Pfizer hits out at other companies over use of

Pfizer recently submitted a citizen petition calling on the FDA to issue guidance that will ensure companies use "truthful and non-misleading" communications regarding the safety and effectiveness of biosimilars compared to the originator products. In the petition, Pfizer criticised other drugmakers, including Amgen and Johnson & Johnson, for employing "scare tactics" that have played a significant part in limiting the uptake of biosimilars in the US.

In May, the FDA approved Pfizer's Retacrit (epoetin alfa-epbx) as a biosimilar version of Amgen's Epogen (epoetin alfa) and Johnson & Johnson's Procrit (epoetin alfa), with the company more recently gaining clearance in the US for Nivestym (filgrastim-aafi) as a biosimilar version of Amgen's Neupogen (filgrastim). Pfizer also markets Celltrion's Inflectra (infliximab-dyyb), which was cleared by the FDA in 2016 as a biosimilar version of Johnson & Johnson's and Merck & Co.'s Remicade (infliximab).

Despite being launched at a 15-percent discount to the wholesale acquisition cost of Remicade, Inflectra has struggled to gain traction in the US. Last year, Pfizer filed a lawsuit accusing Johnson & Johnson of using "anticompetitive" practices, claiming that the latter's "systematic efforts to maintain its monopoly…by inappropriately excluding biosimilar competitors violates federal antitrust laws."

In its citizen petition, Pfizer noted that "market acceptance [of biosimilars] has been much slower than anticipated." The drugmaker added "we believe that a major factor contributing to this slow uptake is a lack of market confidence in biosimilars resulting from the efforts of certain reference product sponsors to disseminate false and misleading information that casts doubt about the safety and efficacy of biosimilars in the minds of patients and prescribers."

Specifically, Pfizer said that in a patient brochure for Remicade, Johnson & Johnson fails to mention that an approved biosimilar has no clinically meaningful differences from the reference product. In the brochure, Pfizer noted that Johnson & Johnson suggests that biosimilars work in "a similar way" to Remicade, despite US legislation stating that a biosimilar is highly similar to the reference product, but has the same mechanism of action, so works in the same way.

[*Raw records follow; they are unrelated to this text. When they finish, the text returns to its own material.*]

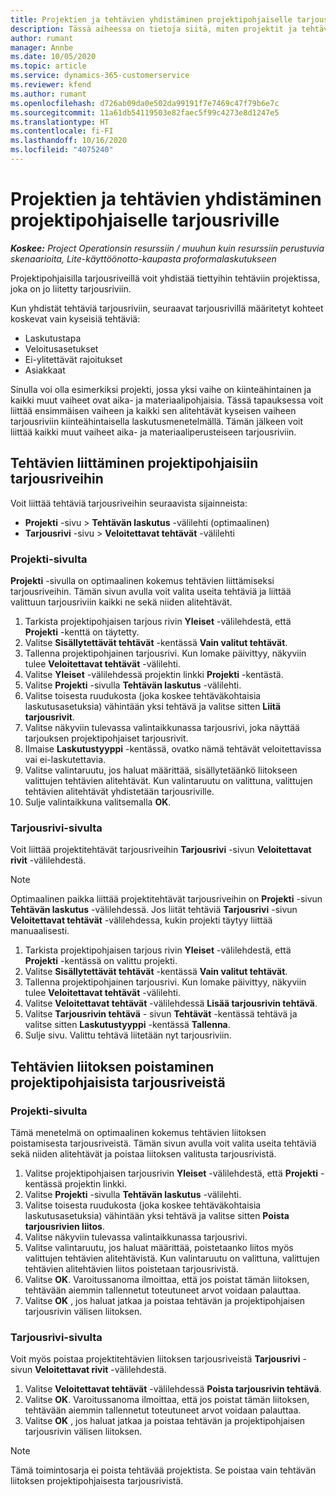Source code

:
 ```yaml
---
title: Projektien ja tehtävien yhdistäminen projektipohjaiselle tarjousriville
description: Tässä aiheessa on tietoja siitä, miten projektit ja tehtävät yhdistetään projektipohjaiseen tehtäväriviin.
author: rumant
manager: Annbe
ms.date: 10/05/2020
ms.topic: article
ms.service: dynamics-365-customerservice
ms.reviewer: kfend
ms.author: rumant
ms.openlocfilehash: d726ab09da0e502da99191f7e7469c47f79b6e7c
ms.sourcegitcommit: 11a61db54119503e82faec5f99c4273e8d1247e5
ms.translationtype: HT
ms.contentlocale: fi-FI
ms.lasthandoff: 10/16/2020
ms.locfileid: "4075240"
---
```

# <a name="map-projects-and-tasks-to-a-project-based-quote-line"></a>Projektien ja tehtävien yhdistäminen projektipohjaiselle tarjousriville

_**Koskee:** Project Operationsin resurssiin / muuhun kuin resurssiin perustuvia skenaarioita, Lite-käyttöönotto-kaupasta proformalaskutukseen_

Projektipohjaisilla tarjousriveillä voit yhdistää tiettyihin tehtäviin projektissa, joka on jo liitetty tarjousriviin.

Kun yhdistät tehtäviä tarjousriviin, seuraavat tarjousrivillä määritetyt kohteet koskevat vain kyseisiä tehtäviä:

- Laskutustapa
- Veloitusasetukset
- Ei-ylitettävät rajoitukset
- Asiakkaat

Sinulla voi olla esimerkiksi projekti, jossa yksi vaihe on kiinteähintainen ja kaikki muut vaiheet ovat aika- ja materiaalipohjaisia. Tässä tapauksessa voit liittää ensimmäisen vaiheen ja kaikki sen alitehtävät kyseisen vaiheen tarjousriviin kiinteähintaisella laskutusmenetelmällä. Tämän jälkeen voit liittää kaikki muut vaiheet aika- ja materiaaliperusteiseen tarjousriviin.

## <a name="associate-tasks-to-project-based-quote-lines"></a>Tehtävien liittäminen projektipohjaisiin tarjousriveihin

Voit liittää tehtäviä tarjousriveihin seuraavista sijainneista:

- **Projekti** -sivu > **Tehtävän laskutus** -välilehti (optimaalinen)
- **Tarjousrivi** -sivu > **Veloitettavat tehtävät** -välilehti 

### <a name="from-the-project-page"></a>Projekti-sivulta

**Projekti** -sivulla on optimaalinen kokemus tehtävien liittämiseksi tarjousriveihin. Tämän sivun avulla voit valita useita tehtäviä ja liittää valittuun tarjousriviin kaikki ne sekä niiden alitehtävät.

1. Tarkista projektipohjaisen tarjous rivin **Yleiset** -välilehdestä, että **Projekti** -kenttä on täytetty.
2. Valitse **Sisällytettävät tehtävät** -kentässä **Vain valitut tehtävät**.
3. Tallenna projektipohjainen tarjousrivi. Kun lomake päivittyy, näkyviin tulee **Veloitettavat tehtävät** -välilehti.
4. Valitse **Yleiset** -välilehdessä projektin linkki **Projekti** -kentästä.
5. Valitse **Projekti** -sivulla **Tehtävän laskutus** -välilehti.
6. Valitse toisesta ruudukosta (joka koskee tehtäväkohtaisia laskutusasetuksia) vähintään yksi tehtävä ja valitse sitten **Liitä tarjousrivit**.
7. Valitse näkyviin tulevassa valintaikkunassa tarjousrivi, joka näyttää tarjouksen projektipohjaiset tarjousrivit.
8. Ilmaise **Laskutustyyppi** -kentässä, ovatko nämä tehtävät veloitettavissa vai ei-laskutettavia.
9. Valitse valintaruutu, jos haluat määrittää, sisällytetäänkö liitokseen valittujen tehtävien alitehtävät. Kun valintaruutu on valittuna, valittujen tehtävien alitehtävät yhdistetään tarjousriville.
10. Sulje valintaikkuna valitsemalla **OK**.

### <a name="from-the-quote-line-page"></a>Tarjousrivi-sivulta

Voit liittää projektitehtävät tarjousriveihin **Tarjousrivi** -sivun **Veloitettavat rivit** -välilehdestä.

>[!NOTE]
>Optimaalinen paikka liittää projektitehtävät tarjousriveihin on **Projekti** -sivun **Tehtävän laskutus** -välilehdessä. Jos liität tehtäviä **Tarjousrivi** -sivun **Veloitettavat tehtävät** -välilehdessa, kukin projekti täytyy liittää manuaalisesti.

1. Tarkista projektipohjaisen tarjous rivin **Yleiset** -välilehdestä, että **Projekti** -kentässä on valittu projekti.
2. Valitse **Sisällytettävät tehtävät** -kentässä **Vain valitut tehtävät**.
3. Tallenna projektipohjainen tarjousrivi. Kun lomake päivittyy, näkyviin tulee **Veloitettavat tehtävät** -välilehti.
4. Valitse **Veloitettavat tehtävät** -välilehdessä **Lisää tarjousrivin tehtävä**.
5. Valitse **Tarjousrivin tehtävä** - sivun **Tehtävät** -kentässä tehtävä ja valitse sitten **Laskutustyyppi** -kentässä **Tallenna**. 
6. Sulje sivu. Valittu tehtävä liitetään nyt tarjousriviin.

## <a name="disassociate-tasks-from-projectbased-quote-lines"></a>Tehtävien liitoksen poistaminen projektipohjaisista tarjousriveistä

### <a name="from-the-project-page"></a>Projekti-sivulta

Tämä menetelmä on optimaalinen kokemus tehtävien liitoksen poistamisesta tarjousriveistä. Tämän sivun avulla voit valita useita tehtäviä sekä niiden alitehtävät ja poistaa liitoksen valitusta tarjousrivistä.

1. Valitse projektipohjaisen tarjousrivin **Yleiset** -välilehdestä, että **Projekti** -kentässä projektin linkki.
2. Valitse **Projekti** -sivulla **Tehtävän laskutus** -välilehti.
3. Valitse toisesta ruudukosta (joka koskee tehtäväkohtaisia laskutusasetuksia) vähintään yksi tehtävä ja valitse sitten **Poista tarjousrivien liitos**.
4. Valitse näkyviin tulevassa valintaikkunassa tarjousrivi.
5. Valitse valintaruutu, jos haluat määrittää, poistetaanko liitos myös valittujen tehtävien alitehtävistä. Kun valintaruutu on valittuna, valittujen tehtävien alitehtävien liitos poistetaan tarjousrivistä.
6. Valitse **OK**. Varoitussanoma ilmoittaa, että jos poistat tämän liitoksen, tehtävään aiemmin tallennetut toteutuneet arvot voidaan palauttaa. 
7. Valitse **OK** , jos haluat jatkaa ja poistaa tehtävän ja projektipohjaisen tarjousrivin välisen liitoksen.

### <a name="from-the-quote-line-page"></a>Tarjousrivi-sivulta

Voit myös poistaa projektitehtävien liitoksen tarjousriveistä **Tarjousrivi** -sivun **Veloitettavat rivit** -välilehdestä.

1. Valitse **Veloitettavat tehtävät** -välilehdessä **Poista tarjousrivin tehtävä**.
2. Valitse **OK**. Varoitussanoma ilmoittaa, että jos poistat tämän liitoksen, tehtävään aiemmin tallennetut toteutuneet arvot voidaan palauttaa. 
3. Valitse **OK** , jos haluat jatkaa ja poistaa tehtävän ja projektipohjaisen tarjousrivin välisen liitoksen.

>[!NOTE]
> Tämä toimintosarja ei poista tehtävää projektista. Se poistaa vain tehtävän liitoksen projektipohjaisesta tarjousrivistä.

Pfizer also highlighted Johnson & Johnson's focus on interchangeability, which the former alleges acts to "sow doubt and confusion about biosimilars." Pfizer said that despite Inflectra not being approved as interchangeable, study results have shown that switching patients with Crohn's disease to Inflectra from Remicade led to comparable efficacy, safety and tolerability to treatment with Johnson & Johnson's product over a 24 week period. Pfizer claims that "by emphasising that the Inflectra product is not interchangeable, the manufacturer is clearly attempting to mislead patients."

Further, Pfizer also singled out misleading information on a website from Roche's Genentech unit, as well as a tweet from Amgen. Pfizer said that it believes that "truthful and non-misleading communications about the safety and efficacy of biosimilars are important to increasing uptake of biosimilars, and securing patient and healthcare provider acceptance."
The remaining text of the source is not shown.